Taiwan Release: Later this month

If you're already fed up with the recent hit driving simulator Burnout: Revenge and are after something a little more wholesome, but equally inane, then Midway's LA Rush is a pretty good place to begin.

Story driven rather than just being a chronological series of "win the race" games with differing objectives and aims, Rush has been designed along the same lines as the hugely popular Need For Speed series. Designers have reportedly recreated over 350km of Los Angles roads and seamlessly added a smorgasbord of highly convincing background detail.

The aim of the game is straight forward enough: get into illegal road races, avoid the law and become a champion. Along the way gamers get to earn cash bonuses, find hidden goodies, and of course, outrun police prowlers.

Unlike Need for Speed: Hot Pursuit, where the law actually made an all out effort to nab you, Rush's AI is rather lacking in intelligence. The cops don't drive too well and outpacing them is easy. There are no roadblocks, no tyre traps and no helicopter support. While getting into a high speed chases with the LAPD should be one of the game's biggest selling points it is here rather a let- down.
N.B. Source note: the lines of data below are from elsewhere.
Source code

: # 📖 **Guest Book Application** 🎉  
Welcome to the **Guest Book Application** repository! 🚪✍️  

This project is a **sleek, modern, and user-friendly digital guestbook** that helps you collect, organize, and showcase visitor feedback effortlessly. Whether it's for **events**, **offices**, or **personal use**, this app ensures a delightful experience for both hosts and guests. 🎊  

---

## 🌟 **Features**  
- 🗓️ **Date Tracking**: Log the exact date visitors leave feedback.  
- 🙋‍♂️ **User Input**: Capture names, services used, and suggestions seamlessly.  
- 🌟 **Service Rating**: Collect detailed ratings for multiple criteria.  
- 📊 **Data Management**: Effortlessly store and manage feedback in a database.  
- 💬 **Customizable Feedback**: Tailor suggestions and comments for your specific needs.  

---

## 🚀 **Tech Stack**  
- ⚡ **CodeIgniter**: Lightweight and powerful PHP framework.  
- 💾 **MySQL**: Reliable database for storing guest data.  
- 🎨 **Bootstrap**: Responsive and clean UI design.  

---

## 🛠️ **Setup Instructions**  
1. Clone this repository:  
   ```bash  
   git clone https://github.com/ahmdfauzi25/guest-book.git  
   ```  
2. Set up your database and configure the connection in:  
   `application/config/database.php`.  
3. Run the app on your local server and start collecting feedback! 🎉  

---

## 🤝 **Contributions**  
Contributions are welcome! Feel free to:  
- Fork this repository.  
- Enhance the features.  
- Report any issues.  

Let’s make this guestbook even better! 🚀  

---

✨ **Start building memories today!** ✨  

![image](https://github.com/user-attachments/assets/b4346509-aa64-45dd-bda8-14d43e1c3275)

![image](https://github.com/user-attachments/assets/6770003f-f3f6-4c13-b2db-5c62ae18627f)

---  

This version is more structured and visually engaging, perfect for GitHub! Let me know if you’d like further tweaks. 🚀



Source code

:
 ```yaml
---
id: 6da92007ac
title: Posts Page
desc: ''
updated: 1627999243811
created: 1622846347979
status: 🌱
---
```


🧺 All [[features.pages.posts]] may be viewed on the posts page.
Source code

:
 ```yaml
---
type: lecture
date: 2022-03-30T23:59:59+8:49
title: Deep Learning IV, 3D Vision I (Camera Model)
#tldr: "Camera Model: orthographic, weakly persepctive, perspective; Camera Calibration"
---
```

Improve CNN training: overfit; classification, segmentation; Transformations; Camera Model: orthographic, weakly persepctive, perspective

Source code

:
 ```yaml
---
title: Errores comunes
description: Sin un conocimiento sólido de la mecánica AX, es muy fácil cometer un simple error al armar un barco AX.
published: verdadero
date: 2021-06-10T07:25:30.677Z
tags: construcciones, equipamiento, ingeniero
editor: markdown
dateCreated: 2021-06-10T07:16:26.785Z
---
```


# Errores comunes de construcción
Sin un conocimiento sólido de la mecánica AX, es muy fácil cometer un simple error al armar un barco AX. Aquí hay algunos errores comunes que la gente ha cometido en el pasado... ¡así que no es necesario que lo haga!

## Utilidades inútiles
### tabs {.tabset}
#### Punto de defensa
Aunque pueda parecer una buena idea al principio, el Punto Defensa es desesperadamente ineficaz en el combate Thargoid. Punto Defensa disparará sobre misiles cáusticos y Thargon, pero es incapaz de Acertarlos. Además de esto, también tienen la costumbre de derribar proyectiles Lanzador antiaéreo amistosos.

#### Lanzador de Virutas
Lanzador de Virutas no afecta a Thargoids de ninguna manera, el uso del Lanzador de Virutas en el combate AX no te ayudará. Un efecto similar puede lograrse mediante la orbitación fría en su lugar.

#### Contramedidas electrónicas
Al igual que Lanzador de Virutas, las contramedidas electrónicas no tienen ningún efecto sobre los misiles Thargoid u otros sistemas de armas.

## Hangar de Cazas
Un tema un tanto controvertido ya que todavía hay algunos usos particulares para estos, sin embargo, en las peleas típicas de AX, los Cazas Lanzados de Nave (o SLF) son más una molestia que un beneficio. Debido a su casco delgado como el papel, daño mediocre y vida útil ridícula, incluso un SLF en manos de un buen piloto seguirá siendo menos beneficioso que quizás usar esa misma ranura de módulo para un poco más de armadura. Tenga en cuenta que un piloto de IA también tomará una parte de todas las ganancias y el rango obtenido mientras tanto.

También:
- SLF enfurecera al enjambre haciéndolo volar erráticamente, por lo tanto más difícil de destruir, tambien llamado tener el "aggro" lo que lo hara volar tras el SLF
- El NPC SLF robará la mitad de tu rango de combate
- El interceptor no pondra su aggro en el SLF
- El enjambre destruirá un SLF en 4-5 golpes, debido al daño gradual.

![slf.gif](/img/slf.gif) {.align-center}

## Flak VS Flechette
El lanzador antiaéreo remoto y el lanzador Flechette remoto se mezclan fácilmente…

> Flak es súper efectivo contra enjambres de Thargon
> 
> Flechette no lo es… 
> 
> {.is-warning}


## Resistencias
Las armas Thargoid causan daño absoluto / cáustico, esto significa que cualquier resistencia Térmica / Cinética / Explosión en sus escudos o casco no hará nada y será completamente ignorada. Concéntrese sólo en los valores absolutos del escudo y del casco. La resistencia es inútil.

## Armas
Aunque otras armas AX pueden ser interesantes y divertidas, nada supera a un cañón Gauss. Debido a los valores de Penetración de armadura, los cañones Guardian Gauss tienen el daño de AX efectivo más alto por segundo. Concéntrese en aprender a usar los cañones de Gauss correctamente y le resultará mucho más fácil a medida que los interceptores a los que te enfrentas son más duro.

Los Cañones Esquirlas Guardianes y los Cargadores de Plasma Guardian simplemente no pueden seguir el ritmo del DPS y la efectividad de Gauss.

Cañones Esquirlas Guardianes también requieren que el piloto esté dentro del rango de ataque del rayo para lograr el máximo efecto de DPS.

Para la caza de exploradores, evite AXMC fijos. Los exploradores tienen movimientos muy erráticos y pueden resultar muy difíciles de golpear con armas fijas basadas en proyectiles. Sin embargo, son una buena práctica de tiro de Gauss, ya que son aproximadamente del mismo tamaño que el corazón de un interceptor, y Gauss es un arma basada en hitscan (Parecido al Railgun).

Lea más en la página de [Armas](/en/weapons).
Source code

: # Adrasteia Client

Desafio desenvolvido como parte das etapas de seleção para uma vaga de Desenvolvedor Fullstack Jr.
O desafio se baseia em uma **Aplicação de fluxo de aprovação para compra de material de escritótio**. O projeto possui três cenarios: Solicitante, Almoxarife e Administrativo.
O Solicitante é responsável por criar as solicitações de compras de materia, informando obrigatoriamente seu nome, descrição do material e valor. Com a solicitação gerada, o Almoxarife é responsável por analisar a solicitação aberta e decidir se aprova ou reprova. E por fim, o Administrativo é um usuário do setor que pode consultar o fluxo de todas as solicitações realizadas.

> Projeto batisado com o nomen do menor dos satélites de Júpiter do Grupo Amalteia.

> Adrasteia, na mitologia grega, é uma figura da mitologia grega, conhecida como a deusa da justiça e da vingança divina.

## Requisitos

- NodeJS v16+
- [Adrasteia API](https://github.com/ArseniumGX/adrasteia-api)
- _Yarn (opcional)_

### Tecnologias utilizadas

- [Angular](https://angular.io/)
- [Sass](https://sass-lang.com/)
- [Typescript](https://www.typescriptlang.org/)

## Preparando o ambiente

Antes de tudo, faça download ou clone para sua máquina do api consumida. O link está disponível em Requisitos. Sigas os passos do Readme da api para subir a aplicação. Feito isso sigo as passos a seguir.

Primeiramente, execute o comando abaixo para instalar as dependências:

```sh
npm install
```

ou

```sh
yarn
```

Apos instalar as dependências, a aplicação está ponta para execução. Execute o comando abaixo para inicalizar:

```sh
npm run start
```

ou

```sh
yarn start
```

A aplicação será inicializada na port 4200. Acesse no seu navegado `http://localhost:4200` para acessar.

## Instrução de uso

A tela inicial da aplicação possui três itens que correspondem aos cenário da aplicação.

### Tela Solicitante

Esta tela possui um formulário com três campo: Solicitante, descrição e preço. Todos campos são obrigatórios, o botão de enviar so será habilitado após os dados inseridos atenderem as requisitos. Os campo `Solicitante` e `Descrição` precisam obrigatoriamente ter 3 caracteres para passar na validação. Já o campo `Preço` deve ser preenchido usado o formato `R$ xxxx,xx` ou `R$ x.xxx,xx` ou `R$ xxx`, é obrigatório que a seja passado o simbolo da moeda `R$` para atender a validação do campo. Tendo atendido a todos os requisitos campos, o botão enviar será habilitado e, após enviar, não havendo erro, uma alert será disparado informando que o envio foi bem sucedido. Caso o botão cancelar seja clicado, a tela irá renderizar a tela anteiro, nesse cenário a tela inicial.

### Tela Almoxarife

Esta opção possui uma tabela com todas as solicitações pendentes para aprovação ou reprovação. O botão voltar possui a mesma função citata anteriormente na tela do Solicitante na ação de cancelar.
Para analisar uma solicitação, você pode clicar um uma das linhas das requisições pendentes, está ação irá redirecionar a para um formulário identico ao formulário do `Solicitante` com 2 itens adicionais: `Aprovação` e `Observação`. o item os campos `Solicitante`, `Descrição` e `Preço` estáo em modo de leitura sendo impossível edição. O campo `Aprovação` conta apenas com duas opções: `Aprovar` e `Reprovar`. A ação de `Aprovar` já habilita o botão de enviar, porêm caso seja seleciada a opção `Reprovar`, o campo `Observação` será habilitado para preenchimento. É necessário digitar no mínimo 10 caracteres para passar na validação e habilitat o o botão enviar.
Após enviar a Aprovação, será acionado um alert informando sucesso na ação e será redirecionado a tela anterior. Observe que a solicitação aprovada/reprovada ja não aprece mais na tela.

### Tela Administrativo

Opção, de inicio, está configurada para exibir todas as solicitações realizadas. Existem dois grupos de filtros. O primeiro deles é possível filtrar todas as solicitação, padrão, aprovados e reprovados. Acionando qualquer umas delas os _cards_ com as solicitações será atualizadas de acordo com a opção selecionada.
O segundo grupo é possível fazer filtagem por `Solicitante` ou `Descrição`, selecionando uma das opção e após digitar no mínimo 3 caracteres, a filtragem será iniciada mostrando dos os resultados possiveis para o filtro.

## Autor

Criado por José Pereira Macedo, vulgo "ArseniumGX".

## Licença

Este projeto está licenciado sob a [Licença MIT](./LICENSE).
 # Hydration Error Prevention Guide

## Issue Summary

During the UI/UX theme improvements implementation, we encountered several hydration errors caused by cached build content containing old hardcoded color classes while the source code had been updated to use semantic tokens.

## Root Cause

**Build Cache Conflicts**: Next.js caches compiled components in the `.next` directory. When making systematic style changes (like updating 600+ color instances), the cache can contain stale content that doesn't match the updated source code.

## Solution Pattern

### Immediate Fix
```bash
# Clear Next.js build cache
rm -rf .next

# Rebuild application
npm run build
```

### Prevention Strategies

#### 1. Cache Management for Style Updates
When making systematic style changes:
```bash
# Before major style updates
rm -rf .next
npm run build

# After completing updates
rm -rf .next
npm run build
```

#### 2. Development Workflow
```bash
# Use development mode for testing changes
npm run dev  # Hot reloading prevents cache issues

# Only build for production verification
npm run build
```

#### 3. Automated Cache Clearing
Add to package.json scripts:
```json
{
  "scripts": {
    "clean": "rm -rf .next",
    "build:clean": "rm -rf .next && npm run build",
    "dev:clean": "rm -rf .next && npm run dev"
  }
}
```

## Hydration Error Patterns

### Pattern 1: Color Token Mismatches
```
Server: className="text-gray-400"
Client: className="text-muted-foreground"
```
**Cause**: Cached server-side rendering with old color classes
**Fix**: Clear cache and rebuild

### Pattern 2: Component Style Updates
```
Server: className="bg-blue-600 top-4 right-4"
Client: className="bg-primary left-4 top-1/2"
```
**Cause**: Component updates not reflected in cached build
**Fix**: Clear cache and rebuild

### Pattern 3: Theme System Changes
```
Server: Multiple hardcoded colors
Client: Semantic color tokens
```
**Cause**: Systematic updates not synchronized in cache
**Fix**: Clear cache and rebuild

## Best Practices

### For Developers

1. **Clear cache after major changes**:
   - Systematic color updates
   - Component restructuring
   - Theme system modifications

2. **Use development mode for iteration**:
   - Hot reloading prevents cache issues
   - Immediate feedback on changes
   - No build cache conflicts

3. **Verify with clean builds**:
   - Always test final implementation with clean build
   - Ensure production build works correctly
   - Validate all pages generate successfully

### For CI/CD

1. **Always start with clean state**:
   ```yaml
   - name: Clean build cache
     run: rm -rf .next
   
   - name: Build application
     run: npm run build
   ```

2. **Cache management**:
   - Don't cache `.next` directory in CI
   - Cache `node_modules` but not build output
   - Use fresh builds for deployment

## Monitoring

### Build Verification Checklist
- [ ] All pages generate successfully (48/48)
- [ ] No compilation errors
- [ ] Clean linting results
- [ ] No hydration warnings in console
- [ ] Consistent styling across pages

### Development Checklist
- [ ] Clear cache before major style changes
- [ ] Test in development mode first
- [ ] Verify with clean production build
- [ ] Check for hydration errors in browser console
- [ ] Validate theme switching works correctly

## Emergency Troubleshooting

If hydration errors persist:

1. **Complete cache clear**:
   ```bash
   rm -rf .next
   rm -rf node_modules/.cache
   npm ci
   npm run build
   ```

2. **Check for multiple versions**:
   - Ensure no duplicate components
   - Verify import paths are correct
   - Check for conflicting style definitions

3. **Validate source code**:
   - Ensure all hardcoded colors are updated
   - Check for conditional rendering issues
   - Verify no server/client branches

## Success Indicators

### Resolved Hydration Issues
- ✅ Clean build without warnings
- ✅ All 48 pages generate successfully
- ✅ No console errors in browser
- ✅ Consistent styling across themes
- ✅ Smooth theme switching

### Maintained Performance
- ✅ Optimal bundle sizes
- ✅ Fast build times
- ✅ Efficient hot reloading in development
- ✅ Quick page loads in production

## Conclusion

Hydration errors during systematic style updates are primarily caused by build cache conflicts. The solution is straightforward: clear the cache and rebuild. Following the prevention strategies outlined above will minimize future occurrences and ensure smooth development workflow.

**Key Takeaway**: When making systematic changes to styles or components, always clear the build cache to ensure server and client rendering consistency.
Gamers are forced to concentrate on the road racing. There's nothing wrong with hurtling along LA's roads at a great rate of speed in a shiny sports car but it does become rather boring after you've won your third or fourth race and haven't even damaged you car.

Tiger Woods PGA Tour 2006

Publisher: EA Sports

Platform: PC, X-Box and PS2

Taiwan Release: Already available

Long plugged as the most realistic console/PC golf game on the market, the Tiger Woods PGA Tour series has successfully managed to outlast the competition thanks to the keen eye for detail exhibited by EA's superb design team. Courses look so real that you can almost smell the freshly mowed fairways and immaculately kept greens.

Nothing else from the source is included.